TASK INPUTS:
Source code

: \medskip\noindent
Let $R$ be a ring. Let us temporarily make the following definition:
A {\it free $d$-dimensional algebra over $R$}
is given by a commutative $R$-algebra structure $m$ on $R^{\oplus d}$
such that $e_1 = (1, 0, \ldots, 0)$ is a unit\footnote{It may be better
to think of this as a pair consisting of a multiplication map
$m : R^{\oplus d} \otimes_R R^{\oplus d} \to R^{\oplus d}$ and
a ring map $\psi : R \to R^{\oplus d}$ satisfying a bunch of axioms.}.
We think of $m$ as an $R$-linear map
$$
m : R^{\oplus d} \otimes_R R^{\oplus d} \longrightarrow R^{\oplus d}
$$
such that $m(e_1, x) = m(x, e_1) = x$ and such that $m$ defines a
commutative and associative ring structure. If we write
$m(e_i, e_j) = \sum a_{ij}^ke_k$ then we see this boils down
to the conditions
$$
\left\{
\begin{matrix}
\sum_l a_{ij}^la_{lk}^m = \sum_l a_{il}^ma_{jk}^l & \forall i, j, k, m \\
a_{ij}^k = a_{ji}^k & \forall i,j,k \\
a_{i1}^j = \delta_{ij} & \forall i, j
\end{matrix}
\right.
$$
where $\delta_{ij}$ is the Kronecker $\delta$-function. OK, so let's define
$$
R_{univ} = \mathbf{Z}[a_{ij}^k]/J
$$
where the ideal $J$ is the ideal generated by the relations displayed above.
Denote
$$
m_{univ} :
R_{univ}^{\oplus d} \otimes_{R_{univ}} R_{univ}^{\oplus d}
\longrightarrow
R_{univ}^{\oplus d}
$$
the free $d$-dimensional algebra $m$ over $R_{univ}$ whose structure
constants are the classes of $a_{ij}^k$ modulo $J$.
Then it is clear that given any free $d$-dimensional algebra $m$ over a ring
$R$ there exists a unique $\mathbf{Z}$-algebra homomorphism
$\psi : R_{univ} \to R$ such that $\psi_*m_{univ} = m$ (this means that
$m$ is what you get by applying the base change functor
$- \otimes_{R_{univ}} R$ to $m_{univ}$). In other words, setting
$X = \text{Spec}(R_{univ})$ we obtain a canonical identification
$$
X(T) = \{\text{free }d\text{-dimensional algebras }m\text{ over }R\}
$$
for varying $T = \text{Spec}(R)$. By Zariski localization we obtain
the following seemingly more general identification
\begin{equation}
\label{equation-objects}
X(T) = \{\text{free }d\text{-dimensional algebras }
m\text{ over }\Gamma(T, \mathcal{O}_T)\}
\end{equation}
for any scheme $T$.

WHAT THE TASK ASKS:
Retype all of the data shown above, word for word.

ANSWER AREA:
Source code

: \medskip\noindent
Let $R$ be a ring. Let us temporarily make the following definition:
A {\it free $d$-dimensional algebra over $R$}
is given by a commutative $R$-algebra structure $m$ on $R^{\oplus d}$
such that $e_1 = (1, 0, \ldots, 0)$ is a unit\footnote{It may be better
to think of this as a pair consisting of a multiplication map
$m : R^{\oplus d} \otimes_R R^{\oplus d} \to R^{\oplus d}$ and
a ring map $\psi : R \to R^{\oplus d}$ satisfying a bunch of axioms.}.
We think of $m$ as an $R$-linear map
$$
m : R^{\oplus d} \otimes_R R^{\oplus d} \longrightarrow R^{\oplus d}
$$
such that $m(e_1, x) = m(x, e_1) = x$ and such that $m$ defines a
commutative and associative ring structure. If we write
$m(e_i, e_j) = \sum a_{ij}^ke_k$ then we see this boils down
to the conditions
$$
\left\{
\begin{matrix}
\sum_l a_{ij}^la_{lk}^m = \sum_l a_{il}^ma_{jk}^l & \forall i, j, k, m \\
a_{ij}^k = a_{ji}^k & \forall i,j,k \\
a_{i1}^j = \delta_{ij} & \forall i, j
\end{matrix}
\right.
$$
where $\delta_{ij}$ is the Kronecker $\delta$-function. OK, so let's define
$$
R_{univ} = \mathbf{Z}[a_{ij}^k]/J
$$
where the ideal $J$ is the ideal generated by the relations displayed above.
Denote
$$
m_{univ} :
R_{univ}^{\oplus d} \otimes_{R_{univ}} R_{univ}^{\oplus d}
\longrightarrow
R_{univ}^{\oplus d}
$$
the free $d$-dimensional algebra $m$ over $R_{univ}$ whose structure
constants are the classes of $a_{ij}^k$ modulo $J$.
Then it is clear that given any free $d$-dimensional algebra $m$ over a ring
$R$ there exists a unique $\mathbf{Z}$-algebra homomorphism
$\psi : R_{univ} \to R$ such that $\psi_*m_{univ} = m$ (this means that
$m$ is what you get by applying the base change functor
$- \otimes_{R_{univ}} R$ to $m_{univ}$). In other words, setting
$X = \text{Spec}(R_{univ})$ we obtain a canonical identification
$$
X(T) = \{\text{free }d\text{-dimensional algebras }m\text{ over }R\}
$$
for varying $T = \text{Spec}(R)$. By Zariski localization we obtain
the following seemingly more general identification
\begin{equation}
\label{equation-objects}
X(T) = \{\text{free }d\text{-dimensional algebras }
m\text{ over }\Gamma(T, \mathcal{O}_T)\}
\end{equation}
for any scheme $T$.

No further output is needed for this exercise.